The costs of a solar pool heating system can range from $2,500 to $4,000 for purchase and installation according to Solar Swimming Pool Heaters. This provides a payback period of 1 to 7 years depending on your climate and how much you currently spend heating your pool.

According to Solar Water Heater Payback, the monthly cost to heat a pool with electricity is around $400 while solar heating costs around $10 per month. For a typical system with a 20 year lifespan and $2,500 installation cost, the payback period is just over 3 years.

With a solar pool heating system costing $3,000 to $4,500 to install as noted by Every Cost You Can Expect Related To Solar Heating, the typical payback period ranges from 1.5 to 5 years.
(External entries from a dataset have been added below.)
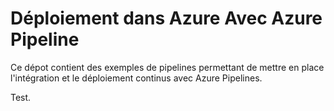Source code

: # Déploiement dans Azure Avec Azure Pipeline


Ce dépot contient des exemples de pipelines permettant de mettre en place l'intégration et le déploiement continus avec Azure Pipelines.

Test.

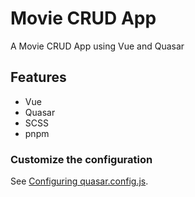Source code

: # Movie CRUD App

A Movie CRUD App using Vue and Quasar

## Features

- Vue
- Quasar
- SCSS
- pnpm

### Customize the configuration
See [Configuring quasar.config.js](https://v2.quasar.dev/quasar-cli-vite/quasar-config-js).
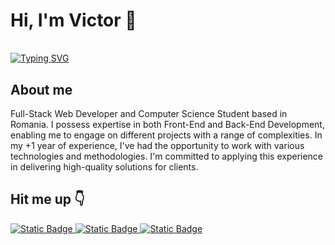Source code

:   <div>
  <h1 style="margin-bottom:35px">Hi, I'm Victor 👋</h1>
  <a href="https://git.io/typing-svg"><img src="https://readme-typing-svg.demolab.com?font=Fira+Code&size=17&duration=2000&pause=800&color=ADBAC7&vCenter=true&random=false&width=435&height=21&lines=Full-Stack+Web+Developer;Computer+Science+Student" alt="Typing SVG" /></a>
  <div>

  <div>
  <h2>About me</h2>
  <p>
  Full-Stack Web Developer and Computer Science Student based in Romania. I possess expertise in both Front-End and Back-End Development, enabling me to engage on different projects with a range of complexities. In my +1 year of experience, I've had the opportunity to work with various technologies and methodologies. I'm committed to applying this experience in delivering high-quality solutions for clients.
  </p>
  </div>

  <div >
  <h2>Hit me up 👇</h2>
  <a href="mailto:pvictor0110@gmail.com" >
  <img alt="Static Badge" src="https://img.shields.io/badge/gmail-yellow?style=for-the-badge&logo=gmail&logoColor=white"/>
  </a>
  <a href="https://pvictordev.netlify.app/" target="blank">
    <img alt="Static Badge" src="https://img.shields.io/badge/website-red?style=for-the-badge&logo=google&logoColor=white"/>
  </a>
  <a href="https://www.linkedin.com/in/victor-purice-dev/" target="_blank">
    <img alt="Static Badge" src="https://img.shields.io/badge/linkedin-blue?style=for-the-badge&logo=linkedin&logoColor=white"/>
  </a>
  </div>

  <!-- <div>
    <h2>Tech Stack</h2>
    <a href="https://skillicons.dev">
      <img src="https://skillicons.dev/icons?i=react,ts,tailwind,mongo,nodejs,express" />
    </a>
  </div> -->

<!-- <details>
  <summary>
  <span style="font-size:17px; font-weight:700">Skills </span></summary>
  <div>
    <h3>Languages</h3>
    <a href="https://skillicons.dev">
      <img src="https://skillicons.dev/icons?i=javascript,typescript,php,html,css" />
    </a>
  </div>

  <div>
  <h3>Frameworks and libraries</h3>
  <a href="https://skillicons.dev">
    <img src="https://skillicons.dev/icons?i=react,next,angular,redux,tailwind,bootstrap,mui,express,laravel" />
  </a>
  </div>

  <div>
  <h3>Databases</h3>
  <a href="https://skillicons.dev">
    <img src="https://skillicons.dev/icons?i=mongo,firebase,mysql" />
  </a>
  </div>

  <div>
  <h3>Cloud Hosting</h3>
  <a href="https://skillicons.dev">
    <img src="https://skillicons.dev/icons?i=firebase,heroku,cloudflare" />
  </a>
  </div>

  <div>
  <h3>Testing</h3>
  <a href="https://skillicons.dev">
    <img src="https://skillicons.dev/icons?i=postman,jest" />
  </a>
  </div>

  <div>
  <h3>Software</h3>
  <a href="https://skillicons.dev">
    <img src="https://skillicons.dev/icons?i=git,vscode,visualstudio,figma,ps,webpack,vite" />
  </a>
  </div>
</details>

  <details>
  <summary><span style="font-size:17px; font-weight:700">Github Stats</span></summary>
  <br/>

![pvictordev's Top Languages](https://github-readme-stats.vercel.app/api/top-langs/?username=pvictordev&theme=react&show_icons=true&hide_border=false&layout=compact)

![pvictordev's Stats](https://github-readme-stats.vercel.app/api?username=pvictordev&theme=react&show_icons=true&hide_border=false&count_private=true)

![pvictordev's Streak](https://github-readme-streak-stats.herokuapp.com/?user=pvictordev&theme=react&hide_border=false)

  </details> -->
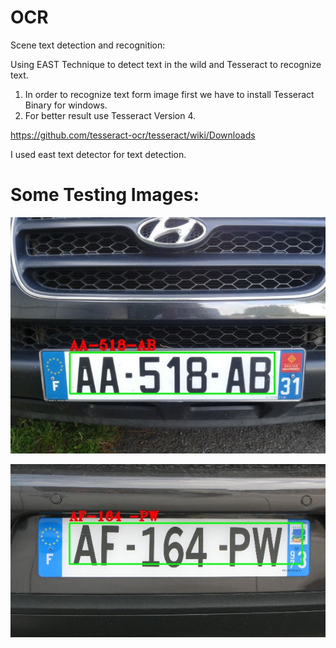 # OCR
Scene text detection and recognition:
  
  Using EAST Technique to detect text in the wild and Tesseract to recognize text.
  1. In order to recognize text form image first we have to install Tesseract Binary for windows.
  2. For better result use Tesseract Version 4.
  
  https://github.com/tesseract-ocr/tesseract/wiki/Downloads
  
  I used east text detector for text detection.
 
 # Some Testing Images:
 
![alt text](https://github.com/cvkworld/OCR/blob/master/licence_plate1_test/test09.jpg)


![alt text](https://github.com/cvkworld/OCR/blob/master/licence_plate1_test/test04.jpg)

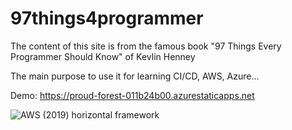 # 97things4programmer

The content of this site is from the famous book "97 Things Every Programmer Should Know" of Kevlin Henney

The main purpose to use it for learning CI/CD, AWS, Azure...

Demo: https://proud-forest-011b24b00.azurestaticapps.net


![AWS (2019) horizontal framework](https://user-images.githubusercontent.com/948856/107051915-9c356b00-67ff-11eb-8231-f43fc63b9ff7.png)
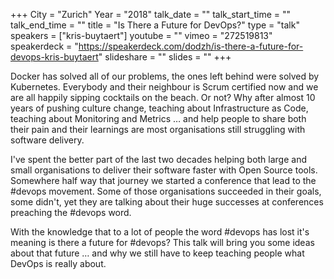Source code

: +++
City = "Zurich"
Year = "2018"
talk_date = ""
talk_start_time = ""
talk_end_time = ""
title = "Is There a Future for DevOps?"
type = "talk"
speakers = ["kris-buytaert"]
youtube = ""
vimeo = "272519813"
speakerdeck = "https://speakerdeck.com/dodzh/is-there-a-future-for-devops-kris-buytaert"
slideshare = ""
slides = ""
+++

Docker has solved all of our problems, the ones left behind were solved by Kubernetes.
Everybody and their neighbour is Scrum certified now and we are all happily sipping
cocktails on the beach. Or not? Why after almost 10 years of pushing culture change,
teaching about Infrastructure as Code, teaching about Monitoring and Metrics … and help
people to share both their pain and their learnings are most organisations still
struggling with software delivery.

I've spent the better part of the last two decades helping both large and small
organisations to deliver their software faster with Open Source tools. Somewhere half way
that journey we started a conference that lead to the #devops movement. Some of those
organisations succeeded in their goals, some didn't, yet they are talking about their
huge successes at conferences preaching the #devops word.

With the knowledge that to a lot of people the word #devops has lost it's meaning is there
a future for #devops? This talk will bring you some ideas about that future … and why
we still have to keep teaching people what DevOps is really about.
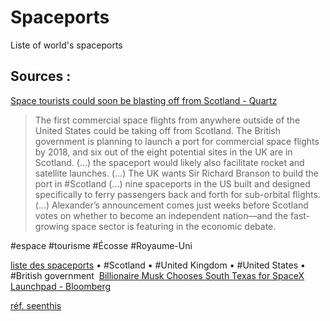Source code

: Spaceports
==========

Liste of world's spaceports

## Sources : 

[Space tourists could soon be blasting off from Scotland - Quartz](http://qz.com/233865/space-tourists-could-soon-be-blasting-off-from-scotland)
> The first commercial space flights from anywhere outside of the United States could be taking off from Scotland. The British government is planning to launch a port for commercial space flights by 2018, and six out of the eight potential sites in the UK are in Scotland.
> (…) the spaceport would likely also facilitate rocket and satellite launches.
> (…) The UK wants Sir Richard Branson to build the port in #Scotland (...) nine spaceports in the US built and designed specifically to ferry passengers back and forth for sub-orbital flights.
> (…)
> Alexander’s announcement comes just weeks before Scotland votes on whether to become an independent nation—and the fast-growing space sector is featuring in the economic debate.

#espace #tourisme #Écosse #Royaume-Uni

[liste des spaceports](http://en.wikipedia.org/wiki/List_of_spaceports)
	•	#Scotland
	•	#United Kingdom
	•	#United States
	•	#British government
 [Billionaire Musk Chooses South Texas for SpaceX Launchpad - Bloomberg](http://www.bloomberg.com/news/2014-08-04/billionaire-musk-chooses-south-texas-site-for-spacex-launchpad.html)  

[réf. seenthis](http://seenthis.net/messages/275754)
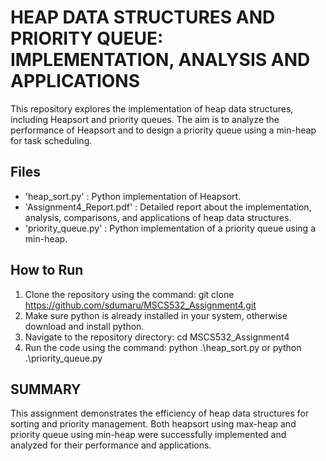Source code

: # HEAP DATA STRUCTURES AND PRIORITY QUEUE: IMPLEMENTATION, ANALYSIS AND APPLICATIONS
This repository explores the implementation of heap data structures, including Heapsort and priority queues. The aim is to analyze the performance of Heapsort and to design a priority queue using a min-heap for task scheduling.

## Files
- 'heap_sort.py' : Python implementation of Heapsort.
- 'Assignment4_Report.pdf' : Detailed report about the implementation, analysis, comparisons, and applications of heap data structures.
-  'priority_queue.py' : Python implementation of a priority queue using a min-heap.

## How to Run
1. Clone the repository using the command: git clone https://github.com/sdumaru/MSCS532_Assignment4.git
2. Make sure python is already installed in your system, otherwise download and install python.
3. Navigate to the repository directory: cd MSCS532_Assignment4
4. Run the code using the command: python .\heap_sort.py or python .\priority_queue.py

## SUMMARY
This assignment demonstrates the efficiency of heap data structures for sorting and priority management. Both heapsort using max-heap and priority queue using min-heap were successfully implemented and analyzed for their performance and applications. 
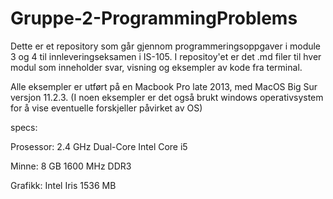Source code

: # Gruppe-2-ProgrammingProblems
Dette er et repository som går gjennom programmeringsoppgaver i module 3 og 4 til innleveringseksamen i IS-105.
I repositoy'et er det .md filer til hver modul som inneholder svar, visning og eksempler av kode fra terminal.

Alle eksempler er utført på en Macbook Pro late 2013, med MacOS Big Sur versjon 11.2.3. 
(I noen eksempler er det også brukt windows operativsystem for å vise eventuelle forskjeller påvirket av OS)

specs:


Prosessor: 2.4 GHz Dual-Core Intel Core i5 

Minne: 8 GB 1600 MHz DDR3 

Grafikk: Intel Iris 1536 MB





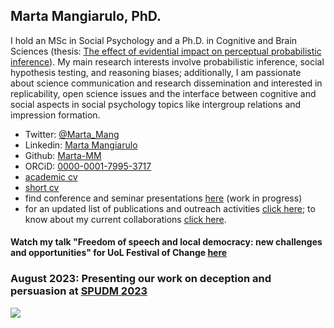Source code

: ## Marta Mangiarulo, PhD.

I hold an MSc in Social Psychology and a Ph.D. in Cognitive and Brain Sciences (thesis: [The effect of evidential impact on perceptual probabilistic inference](http://eprints-phd.biblio.unitn.it/3564/)).
My main research interests involve probabilistic inference, social hypothesis testing, and reasoning biases; additionally, I am passionate about science communication and research dissemination and interested in replicability, open science issues and the interface between cognitive and social aspects in social psychology topics like intergroup relations and impression formation.

- Twitter: [@Marta_Mang](https://twitter.com/Marta_Mang)
- Linkedin: [Marta Mangiarulo](https://www.linkedin.com/in/martamangiarulo/)
- Github: [Marta-MM](https://github.com/Marta-MM)
- ORCiD: [0000-0001-7995-3717](https://orcid.org/0000-0001-7995-3717)
- [academic cv](https://docs.google.com/document/d/1ab_Rn5YIovstYFXoXLkGN7g2kjW4QRhC/edit?usp=sharing&ouid=102221533714302295080&rtpof=true&sd=true)
- [short cv](https://www.canva.com/design/DAEw7G4Wo-I/gevjcYDuRI0LvOJfhjnCbA/view?utm_content=DAEw7G4Wo-I&utm_campaign=designshare&utm_medium=link&utm_source=publishsharelink)
- find conference and seminar presentations [here](https://drive.google.com/drive/folders/1v1Dgm0gyAvfwGOgoejvUD270C1PXZYej?usp=sharing) (work in progress)
- for an updated list of publications and outreach activities [click here](about/publications_outreach.md); to know about my current collaborations [click here](about/collaborations.md).

#### Watch my talk "Freedom of speech and local democracy: new challenges and opportunities" for UoL Festival of Change [here](https://www.youtube.com/watch?v=1exYkznnXNg)
### August 2023: Presenting our work on deception and persuasion at [SPUDM 2023](https://spudm2023.com/)

<img src="https://tracker.metricool.com/c3po.jpg?hash=3d44f38cf6ccdb2b03df56dabb092035"/>

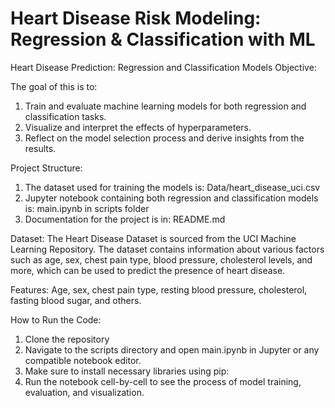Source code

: # Heart Disease Risk Modeling: Regression & Classification with ML
Heart Disease Prediction: Regression and Classification Models
Objective:

The goal of this is to:
1. Train and evaluate machine learning models for both regression and classification tasks.
3. Visualize and interpret the effects of hyperparameters.
2. Reflect on the model selection process and derive insights from the results.

Project Structure:
1. The dataset used for training the models is: Data/heart_disease_uci.csv
2. Jupyter notebook containing both regression and classification models is: main.ipynb in scripts folder 
3. Documentation for the project is in: README.md

Dataset:
The Heart Disease Dataset is sourced from the UCI Machine Learning Repository. The dataset contains information about various factors such as age, sex, chest pain type, blood pressure, cholesterol levels, and more, which can be used to predict the presence of heart disease.

Features: Age, sex, chest pain type, resting blood pressure, cholesterol, fasting blood sugar, and others.



How to Run the Code:
1. Clone the repository
2. Navigate to the scripts directory and open main.ipynb in Jupyter or any compatible notebook editor.
3. Make sure to install necessary libraries using pip:
4. Run the notebook cell-by-cell to see the process of model training, evaluation, and visualization.
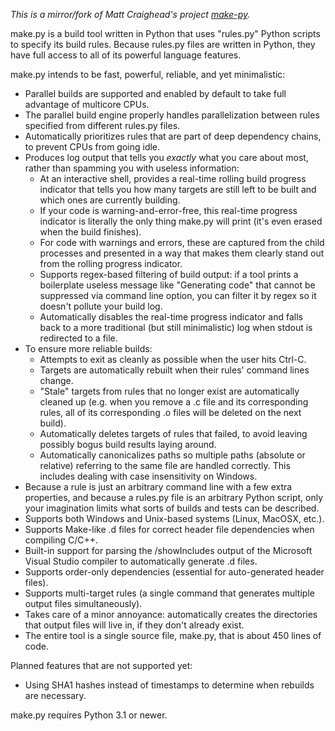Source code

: *This is a mirror/fork of Matt Craighead's project [make-py](https://code.google.com/archive/p/make-py/).*

make.py is a build tool written in Python that uses "rules.py" Python scripts to specify its build rules. Because rules.py files are written in Python, they have full access to all of its powerful language features.

make.py intends to be fast, powerful, reliable, and yet minimalistic:
* Parallel builds are supported and enabled by default to take full advantage of multicore CPUs.
* The parallel build engine properly handles parallelization between rules specified from different rules.py files.
* Automatically prioritizes rules that are part of deep dependency chains, to prevent CPUs from going idle.
* Produces log output that tells you *exactly* what you care about most, rather than spamming you with useless information:
  * At an interactive shell, provides a real-time rolling build progress indicator that tells you how many targets are still left to be built and which ones are currently building.
  * If your code is warning-and-error-free, this real-time progress indicator is literally the only thing make.py will print (it's even erased when the build finishes).
  * For code with warnings and errors, these are captured from the child processes and presented in a way that makes them clearly stand out from the rolling progress indicator.
  * Supports regex-based filtering of build output: if a tool prints a boilerplate useless message like "Generating code" that cannot be suppressed via command line option, you can filter it by regex so it doesn't pollute your build log.
  * Automatically disables the real-time progress indicator and falls back to a more traditional (but still minimalistic) log when stdout is redirected to a file.
* To ensure more reliable builds:
  * Attempts to exit as cleanly as possible when the user hits Ctrl-C.
  * Targets are automatically rebuilt when their rules' command lines change.
  * "Stale" targets from rules that no longer exist are automatically cleaned up (e.g. when you remove a .c file and its corresponding rules, all of its corresponding .o files will be deleted on the next build).
  * Automatically deletes targets of rules that failed, to avoid leaving possibly bogus build results laying around.
  * Automatically canonicalizes paths so multiple paths (absolute or relative) referring to the same file are handled correctly. This includes dealing with case insensitivity on Windows.
* Because a rule is just an arbitrary command line with a few extra properties, and because a rules.py file is an arbitrary Python script, only your imagination limits what sorts of builds and tests can be described.
* Supports both Windows and Unix-based systems (Linux, MacOSX, etc.).
* Supports Make-like .d files for correct header file dependencies when compiling C/C++.
* Built-in support for parsing the /showIncludes output of the Microsoft Visual Studio compiler to automatically generate .d files.
* Supports order-only dependencies (essential for auto-generated header files).
* Supports multi-target rules (a single command that generates multiple output files simultaneously).
* Takes care of a minor annoyance: automatically creates the directories that output files will live in, if they don't already exist.
* The entire tool is a single source file, make.py, that is about 450 lines of code.

Planned features that are not supported yet:
* Using SHA1 hashes instead of timestamps to determine when rebuilds are necessary.

make.py requires Python 3.1 or newer.
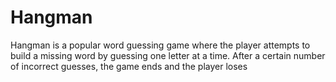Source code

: # Hangman
Hangman is a popular word guessing game where the player attempts to build a  missing word by guessing one letter at a time. After a certain number of  incorrect guesses, the game ends and the player loses
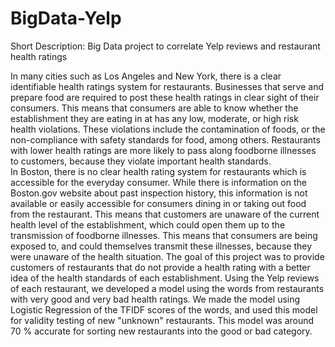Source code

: # BigData-Yelp
Short Description: Big Data project to correlate Yelp reviews and restaurant health ratings

In many cities such as Los Angeles and New York, there is a clear identifiable health ratings system for restaurants. Businesses that serve and prepare food are required to post these health ratings in clear sight of their consumers. This means that consumers are able to know whether the establishment they are eating in at has any low, moderate, or high risk health violations. These violations include the contamination of foods, or the non-compliance with safety standards for food, among others. Restaurants with lower health ratings are more likely to pass along foodborne illnesses to customers, because they violate important health standards.  
In Boston, there is no clear health rating system for restaurants which is accessible for the everyday consumer.  While there is information on the Boston.gov website about past inspection history, this information is not available or easily accessible for consumers dining in or taking out food from the restaurant. This means that customers are unaware of the current health level of the establishment, which could open them up to the transmission of foodborne illnesses. This means that consumers are being exposed to, and could themselves transmit these illnesses, because they were unaware of the health situation. 
The goal of this project was to provide customers of restaurants that do not provide a health rating with a better idea of the health standards of each establishment. Using the Yelp reviews of each restaurant, we developed a model using the words from restaurants with very good and very bad health ratings.  We made the model using Logistic Regression of the TFIDF scores of the words, and used this model for validity testing of new "unknown" restaurants.  This model was around 70 \% accurate for sorting new restaurants into the good or bad category.  
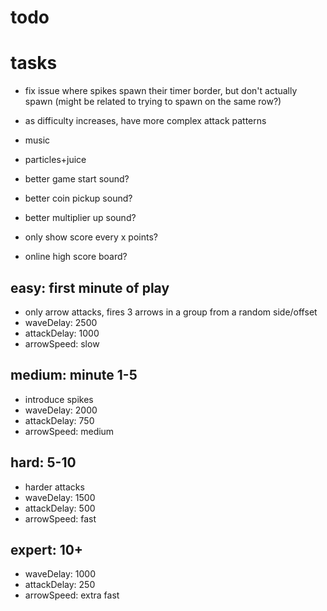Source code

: # todo

# tasks

- fix issue where spikes spawn their timer border, but don't actually spawn (might be related to trying to spawn on the same row?)

- as difficulty increases, have more complex attack patterns

- music
- particles+juice

- better game start sound?
- better coin pickup sound?
- better multiplier up sound?
- only show score every x points?
- online high score board?

## easy: first minute of play

- only arrow attacks, fires 3 arrows in a group from a random side/offset
- waveDelay: 2500
- attackDelay: 1000
- arrowSpeed: slow

## medium: minute 1-5

- introduce spikes
- waveDelay: 2000
- attackDelay: 750
- arrowSpeed: medium

## hard: 5-10

- harder attacks
- waveDelay: 1500
- attackDelay: 500
- arrowSpeed: fast

## expert: 10+

- waveDelay: 1000
- attackDelay: 250
- arrowSpeed: extra fast
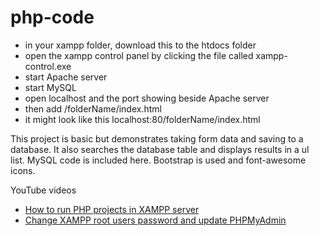 # php-code

- in your xampp folder, download this to the htdocs folder
- open the xampp control panel by clicking the file called xampp-control.exe 
- start Apache server
- start MySQL
- open localhost and the port showing beside Apache server
- then add /folderName/index.html
- it might look like this localhost:80/folderName/index.html

This project is basic but demonstrates taking form data and saving to a database. It also searches the database table and displays results in a ul list. MySQL code is included here. Bootstrap is used and font-awesome icons. 

YouTube videos
- [How to run PHP projects in XAMPP server](https://youtu.be/Op5TTJPCtso)
- [Change XAMPP root users password and update PHPMyAdmin](https://youtu.be/Tij1Mqhnxts)

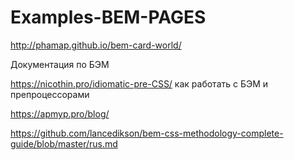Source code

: # Examples-BEM-PAGES
http://phamap.github.io/bem-card-world/

Документация по БЭМ

https://nicothin.pro/idiomatic-pre-CSS/ как работать с БЭМ и препроцессорами

https://apmyp.pro/blog/

https://github.com/lancedikson/bem-css-methodology-complete-guide/blob/master/rus.md
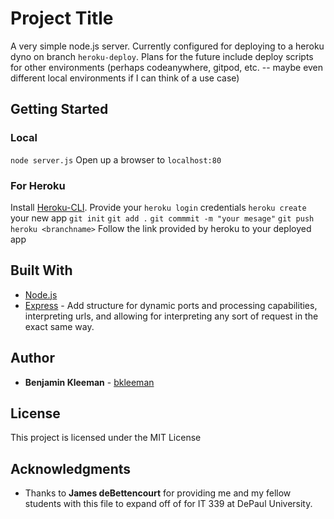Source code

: # Project Title

A very simple node.js server. Currently configured for deploying to a heroku dyno on branch `heroku-deploy`. Plans for the future include deploy scripts for other environments (perhaps codeanywhere, gitpod, etc. -- maybe even different local environments if I can think of a use case)

## Getting Started

### Local

`node server.js`
Open up a browser to `localhost:80`

### For Heroku

Install [Heroku-CLI](https://devcenter.heroku.com/categories/command-line).
Provide your `heroku login` credentials
`heroku create` your new app
`git init`
`git add .`
`git commmit -m "your mesage"`
`git push heroku <branchname>`
Follow the link provided by heroku to your deployed app

## Built With

* [Node.js](https://nodejs.org/en/) 
* [Express](https://expressjs.com/) - Add structure for dynamic ports and processing capabilities, interpreting urls, and allowing for interpreting any sort of request in the exact same way.

## Author

* **Benjamin Kleeman** - [bkleeman](https://github.com/bkleeman)

## License

This project is licensed under the MIT License

## Acknowledgments

* Thanks to **James deBettencourt** for providing me and my fellow students with this file to expand off of for IT 339 at DePaul University.
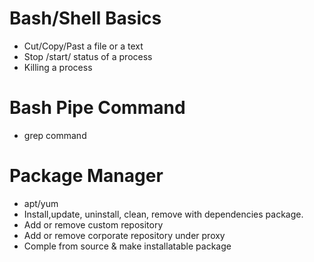 # Bash/Shell Basics
- Cut/Copy/Past a file or a text
- Stop /start/ status of a process
- Killing a process

# Bash Pipe Command
- grep command

# Package Manager
- apt/yum
- Install,update, uninstall, clean, remove with dependencies package. 
- Add or remove custom repository 
- Add or remove corporate repository under proxy
- Comple from source & make installatable package
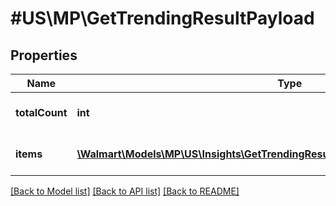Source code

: # #US\MP\GetTrendingResultPayload

## Properties

Name | Type | Description | Notes
------------ | ------------- | ------------- | -------------
**totalCount** | **int** | Total count of qualified items | [optional]
**items** | [**\Walmart\Models\MP\US\Insights\GetTrendingResult200ResponsePayloadItemsInner[]**](GetTrendingResult200ResponsePayloadItemsInner.md) | List of Qualified Items | [optional]


[[Back to Model list]](../) [[Back to API list]](../../Api/US/MP) [[Back to README]](../../README.md)
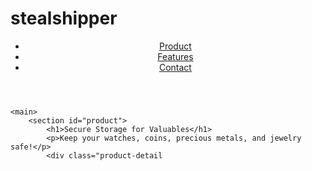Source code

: # stealshipper
<!DOCTYPE html>
<html lang="en">
<head>
    <meta charset="UTF-8">
    <meta name="viewport" content="width=device-width, initial-scale=1.0">
    <meta name="description" content="Jewelry, anti theft, gold, silver, precious metals, coins, rare coins, safe shipping">
    <title>Secure Storage for Valuables</title>
    <link rel="stylesheet" href="styles.css">
</head>
<body>
    <header>
        <nav>
            <ul>
                <li><a href="#product">Product</a></li>
                <li><a href="#features">Features</a></li>
                <li><a href="#contact">Contact</a></li>
            </ul>
        </nav>
    </header>

    <main>
        <section id="product">
            <h1>Secure Storage for Valuables</h1>
            <p>Keep your watches, coins, precious metals, and jewelry safe!</p>
            <div class="product-detail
The payback depends on electricity rates, system costs, climate, and pool usage. In optimal conditions, solar heating can provide over 70% of a pool’s heating needs and cut electricity usage dramatically.

Incentives and Rebates

There are a few financial incentives available to help offset the upfront costs of installing a solar pool heating system in your home. At the federal level, homeowners may qualify for an investment tax credit (ITC) that allows you to claim 30% of the cost of installing a solar pool heating system on your taxes. According to the Energy Star website, this 30% ITC applies to both the solar collectors and to the installation costs. The credit can be claimed on your taxes in the year the system is installed.

In addition to federal tax credits, some states and utilities offer rebates or incentives for installing solar pool heaters. For example, in California there is the Self-Generation Incentive Program (SGIP) that provides rebates for qualifying energy storage technologies including solar pool heating. The exact rebate amounts vary by utility provider. Homeowners interested in incentives would need to check with their state and local utility to see what programs are currently available in their area.


In summary, using your existing solar panels to heat your pool is a feasible and eco-friendly option. Solar pool heating uses the sun’s energy to warm the water, avoiding fossil fuel consumption. With proper sizing and installation, you can use solar panels you already have on your roof to help heat your pool and lower energy bills.

Utilizing solar energy to heat your pool has environmental benefits. Solar heating prevents carbon dioxide and other greenhouse gases from entering the atmosphere. By using a renewable resource like the sun, you can reduce your carbon footprint and rely less on coal, natural gas, or other non-renewable resources.

Those interested in solar pool heating should consult a solar professional. They can assess your existing system and determine what’s needed to tie it into your pool equipment. While DIY solar heating is possible, you’ll get best results having an expert design, size, and integrate the system.

With some adjustments, you may be able to leverage your current solar array to not only power your home, but also heat your pool using clean, free energy from the sun.